Rifle: An interview with director Davi Pretto
Rifle is Davi Pretto’s thought-provoking second feature film that displays the never-ending landscape of Southern Brazil. Dione is a farmhand, and ex-soldier, who left the city life to live off the land. He happens upon a rifle and decides to use it to dole out justice the way he sees fit (protecting the interests of rural farmers). We sat down with the director to discuss why he enjoys blending reality and fiction and how some happy accidents lined up so well before and during Rifle’s production.
This film felt personal. How close are these rural farmers’ stories to your story?
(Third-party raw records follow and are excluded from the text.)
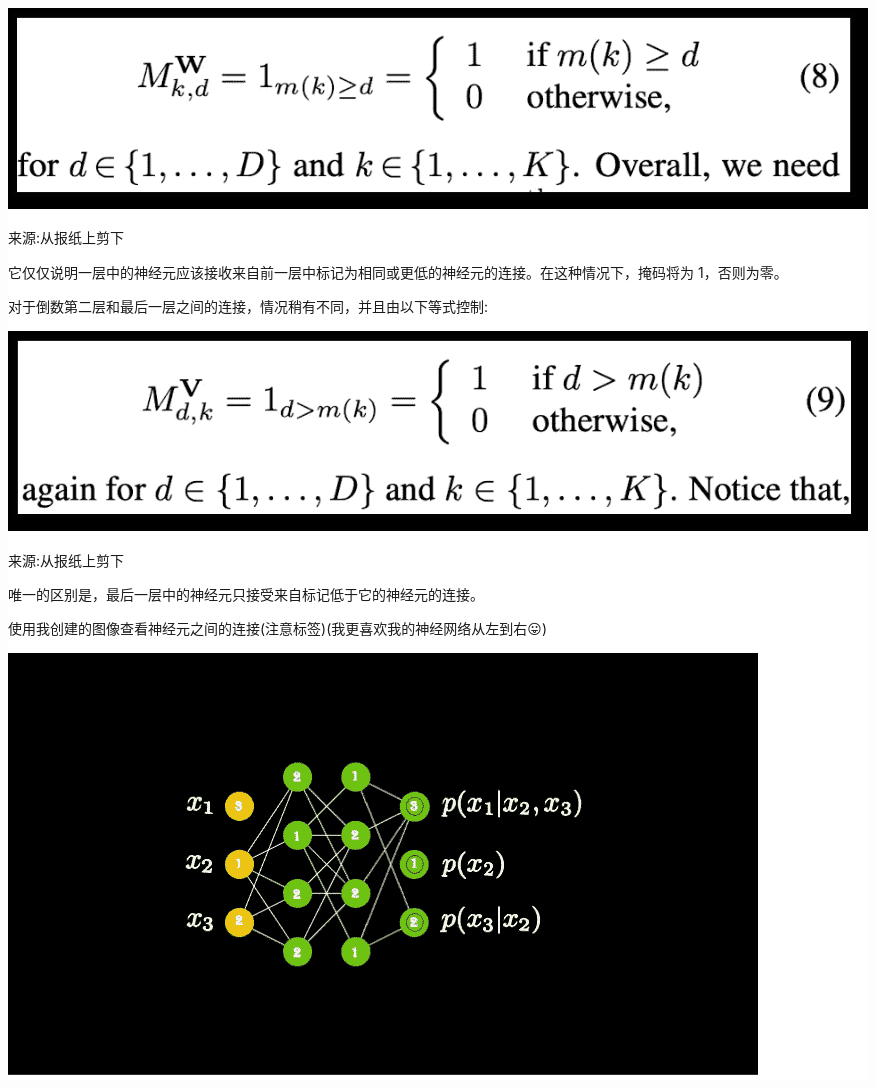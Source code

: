 ![](img/662a1aa635d85c90c99ad2ae3837a386.png)

来源:从报纸上剪下

它仅仅说明一层中的神经元应该接收来自前一层中标记为相同或更低的神经元的连接。在这种情况下，掩码将为 1，否则为零。

对于倒数第二层和最后一层之间的连接，情况稍有不同，并且由以下等式控制:

![](img/0715c6b7a8ca11f9ff590a515204783e.png)

来源:从报纸上剪下

唯一的区别是，最后一层中的神经元只接受来自标记低于它的神经元的连接。

使用我创建的图像查看神经元之间的连接(注意标签)(我更喜欢我的神经网络从左到右😛)

![](img/db6d801bc5b8ab13b33ee356363aef69.png)
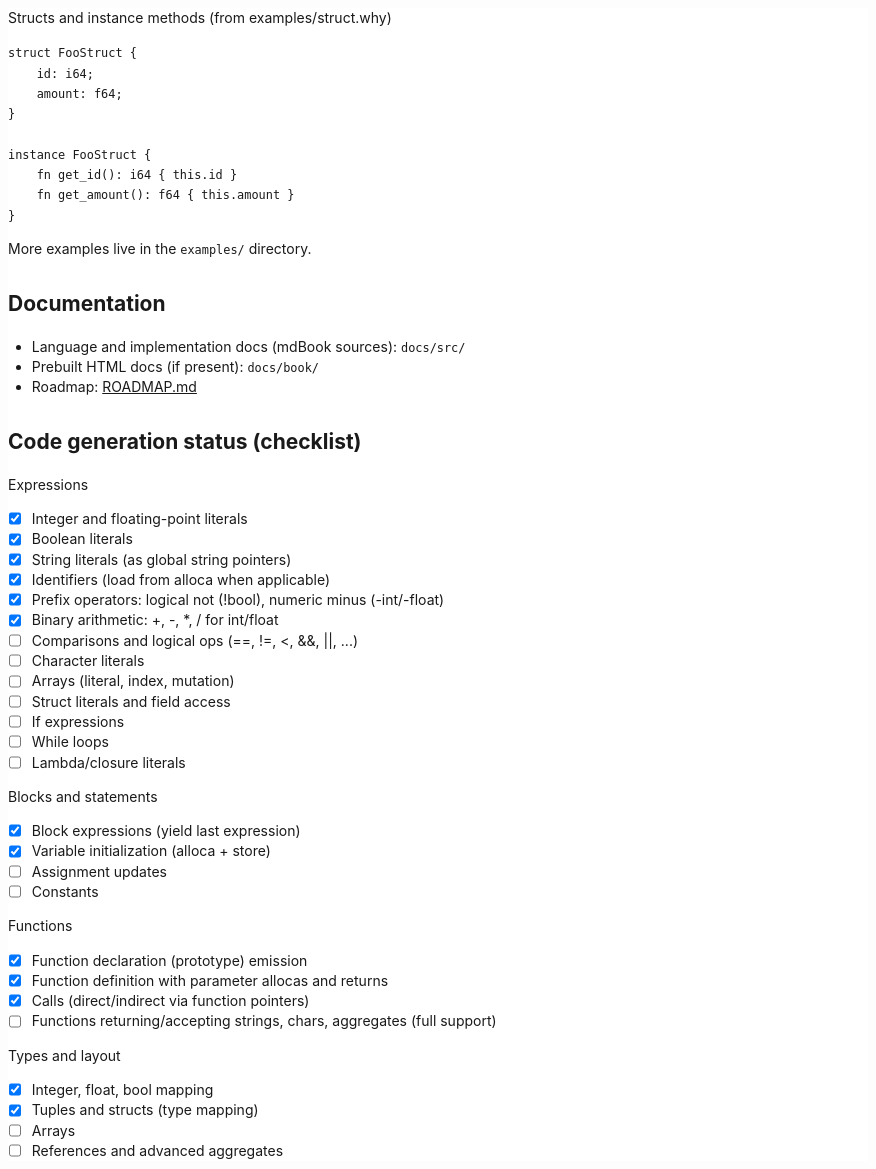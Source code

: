 Structs and instance methods (from examples/struct.why)

```why
struct FooStruct {
    id: i64;
    amount: f64;
}

instance FooStruct {
    fn get_id(): i64 { this.id }
    fn get_amount(): f64 { this.amount }
}
```

More examples live in the `examples/` directory.

## Documentation
- Language and implementation docs (mdBook sources): `docs/src/`
- Prebuilt HTML docs (if present): `docs/book/`
- Roadmap: [ROADMAP.md](./ROADMAP.md)

## Code generation status (checklist)

Expressions
- [x] Integer and floating-point literals
- [x] Boolean literals
- [x] String literals (as global string pointers)
- [x] Identifiers (load from alloca when applicable)
- [x] Prefix operators: logical not (!bool), numeric minus (-int/-float)
- [x] Binary arithmetic: +, -, *, / for int/float
- [ ] Comparisons and logical ops (==, !=, <, &&, ||, ...)
- [ ] Character literals
- [ ] Arrays (literal, index, mutation)
- [ ] Struct literals and field access
- [ ] If expressions
- [ ] While loops
- [ ] Lambda/closure literals

Blocks and statements
- [x] Block expressions (yield last expression)
- [x] Variable initialization (alloca + store)
- [ ] Assignment updates
- [ ] Constants

Functions
- [x] Function declaration (prototype) emission
- [x] Function definition with parameter allocas and returns
- [x] Calls (direct/indirect via function pointers)
- [ ] Functions returning/accepting strings, chars, aggregates (full support)

Types and layout
- [x] Integer, float, bool mapping
- [x] Tuples and structs (type mapping)
- [ ] Arrays
- [ ] References and advanced aggregates
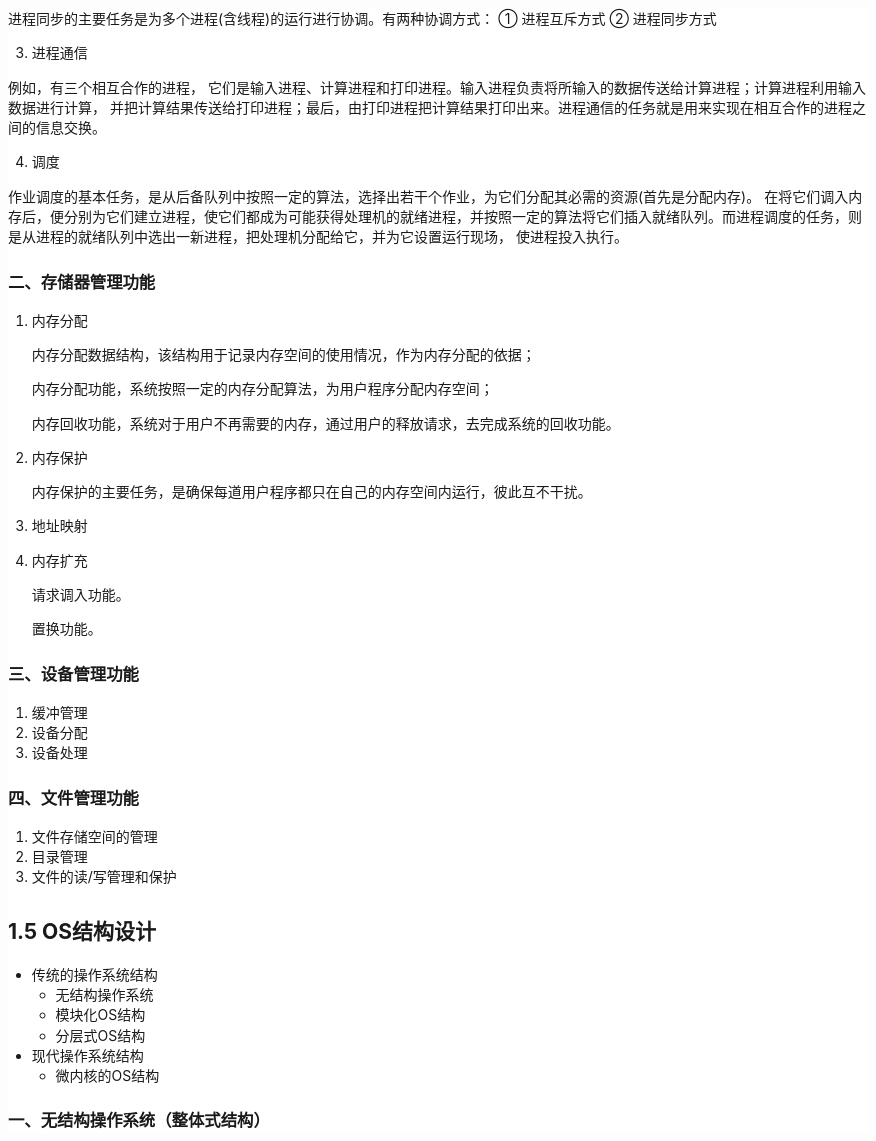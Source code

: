 进程同步的主要任务是为多个进程(含线程)的运行进行协调。有两种协调方式： ① 进程互斥方式 ② 进程同步方式

3. 进程通信

  例如，有三个相互合作的进程， 它们是输入进程、计算进程和打印进程。输入进程负责将所输入的数据传送给计算进程；计算进程利用输入数据进行计算， 并把计算结果传送给打印进程；最后，由打印进程把计算结果打印出来。进程通信的任务就是用来实现在相互合作的进程之间的信息交换。

4. 调度

  作业调度的基本任务，是从后备队列中按照一定的算法，选择出若干个作业，为它们分配其必需的资源(首先是分配内存)。 在将它们调入内存后，便分别为它们建立进程，使它们都成为可能获得处理机的就绪进程，并按照一定的算法将它们插入就绪队列。而进程调度的任务，则是从进程的就绪队列中选出一新进程，把处理机分配给它，并为它设置运行现场， 使进程投入执行。

### 二、存储器管理功能

1. 内存分配 

   ​	内存分配数据结构，该结构用于记录内存空间的使用情况，作为内存分配的依据；

   ​	内存分配功能，系统按照一定的内存分配算法，为用户程序分配内存空间；

   ​	内存回收功能，系统对于用户不再需要的内存，通过用户的释放请求，去完成系统的回收功能。

2. 内存保护

   ​	内存保护的主要任务，是确保每道用户程序都只在自己的内存空间内运行，彼此互不干扰。

3. 地址映射

4. 内存扩充

   请求调入功能。

   置换功能。

### 三、设备管理功能

1. 缓冲管理
2. 设备分配
3. 设备处理

### 四、文件管理功能

1. 文件存储空间的管理
2. 目录管理
3. 文件的读/写管理和保护

## 1.5 OS结构设计

- 传统的操作系统结构
  - 无结构操作系统
  - 模块化OS结构
  - 分层式OS结构
- 现代操作系统结构
  - 微内核的OS结构

### 一、无结构操作系统（整体式结构）
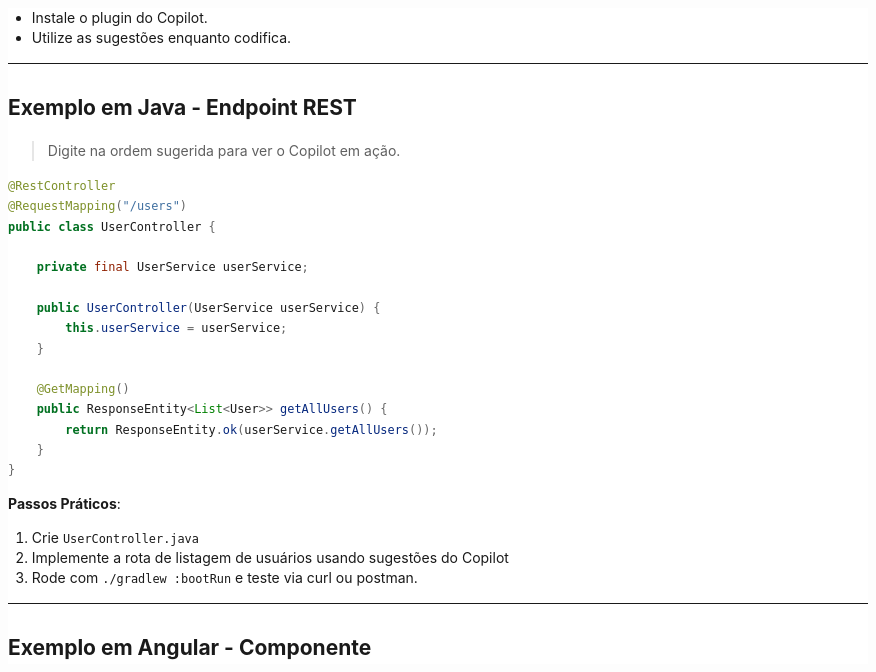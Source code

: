 - Instale o plugin do Copilot.
- Utilize as sugestões enquanto codifica.

---

## Exemplo em Java - Endpoint REST

> Digite na ordem sugerida para ver o Copilot em ação.

<style>
.small {
  transform: scale(0.6);
  margin-bottom: -50px;
  margin-top: -50px;
  transition: transform,margin 0.3s ease;
}
</style>

<div :class="{ small: $slidev.nav.clicks >= 7 }">

```java {3,16|1-2|5|7-9|11|12-14|all}
@RestController
@RequestMapping("/users")
public class UserController {

    private final UserService userService;

    public UserController(UserService userService) {
        this.userService = userService;
    }

    @GetMapping()
    public ResponseEntity<List<User>> getAllUsers() {
        return ResponseEntity.ok(userService.getAllUsers());
    }
}
```
</div>

<div v-click="7">

**Passos Práticos**: 
1. Crie `UserController.java` 
1. Implemente a rota de listagem de usuários usando sugestões do Copilot
1. Rode com `./gradlew :bootRun` e teste via curl ou postman.

</div>

---

## Exemplo em Angular - Componente

<style>
.small {
  transform: scale(0.5);
  margin-bottom: -70px;
  margin-top: -70px;
  transition: transform,margin 0.3s ease;
}
</style>
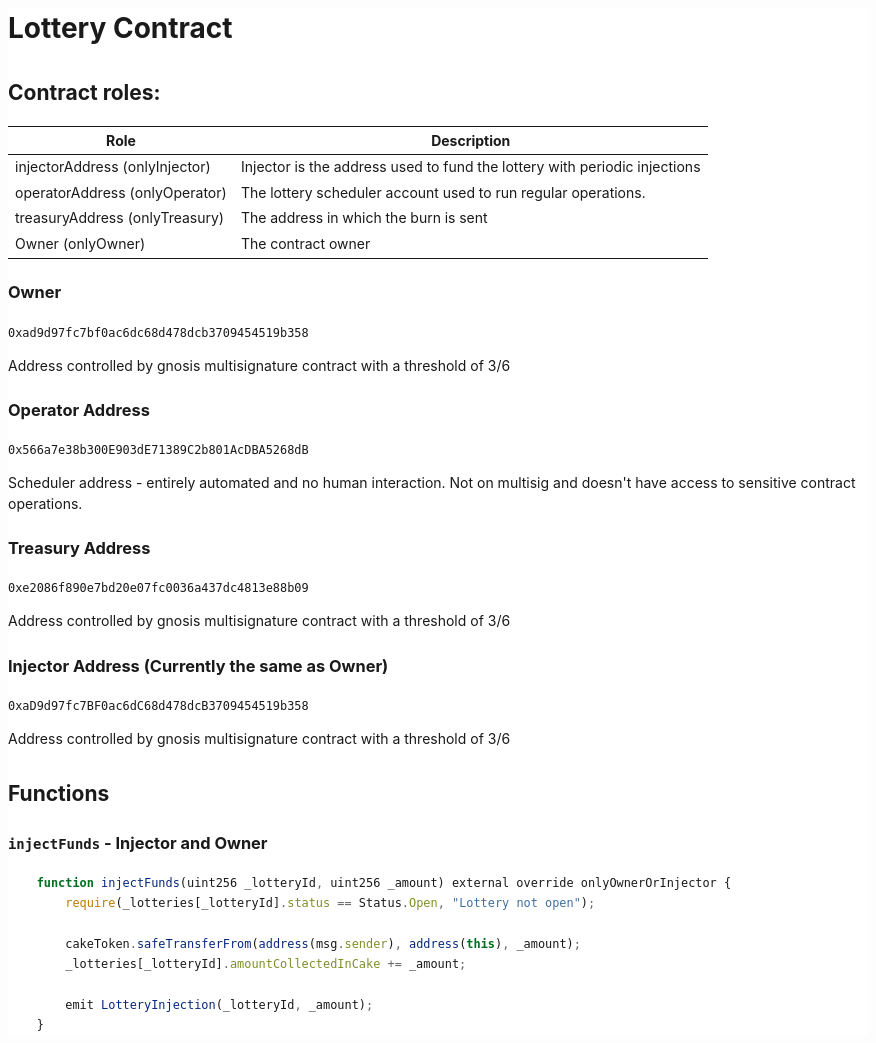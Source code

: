 # Lottery Contract

## Contract roles: 

| Role                           | Description                                                               |
| ------------------------------ | ------------------------------------------------------------------------- |
| injectorAddress (onlyInjector) | Injector is the address used to fund the lottery with periodic injections |
| operatorAddress (onlyOperator) | The lottery scheduler account used to run regular operations.             |
| treasuryAddress (onlyTreasury) | The address in which the burn is sent                                     |
| Owner (onlyOwner)              | The contract owner                                                        |

### Owner

`0xad9d97fc7bf0ac6dc68d478dcb3709454519b358`

Address controlled by gnosis multisignature contract with a threshold of 3/6

### Operator Address

`0x566a7e38b300E903dE71389C2b801AcDBA5268dB`

Scheduler address - entirely automated and no human interaction. Not on multisig and doesn't have access to sensitive contract operations.

### Treasury Address

`0xe2086f890e7bd20e07fc0036a437dc4813e88b09`

Address controlled by gnosis multisignature contract with a threshold of 3/6

### Injector Address (Currently the same as Owner)

`0xaD9d97fc7BF0ac6dC68d478dcB3709454519b358`

Address controlled by gnosis multisignature contract with a threshold of 3/6



## Functions

### `injectFunds` - **Injector** and **Owner**

```typescript
    function injectFunds(uint256 _lotteryId, uint256 _amount) external override onlyOwnerOrInjector {
        require(_lotteries[_lotteryId].status == Status.Open, "Lottery not open");

        cakeToken.safeTransferFrom(address(msg.sender), address(this), _amount);
        _lotteries[_lotteryId].amountCollectedInCake += _amount;

        emit LotteryInjection(_lotteryId, _amount);
    }
```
The project came from my co-writer, Richard Tavares. He was born in the countryside of Vacaíqua state where they lived. We were travelling through the region and talking about the situation about six years ago, then he had the very first idea for the film and invited me to direct. We were partners at our company so we had a great and long friendship. But my exact connection to the region is my interest in discovering and, in some way, retelling the story of my state. The situation of the region is totally connected to the history of my state. In Brazil, the story that is in the history books is just one side of the story, so this film is our attempt to tell a different, an alternative version or history, of the region. The history books are always saying that rich landowners were very important to build the state and they were brave and nice like heroes. What was happening since the beginning was that they were buying all the land and excluding the locals from the region.
It’s great that you could tell this story and share it with the masses.
I think Brazilian cinema is very interesting right now. Joaquim is in competition (Panorama selection), Vazante and other Brazilian films are here in Berlinale this year. There’s interest to retell the history of our country. I’m very interested to research more about it and to create the possibility for the audience to rediscover the history of my state.
You wrote your first feature Castanha by yourself. How was it collaborating with your co-writer Richard Tavares?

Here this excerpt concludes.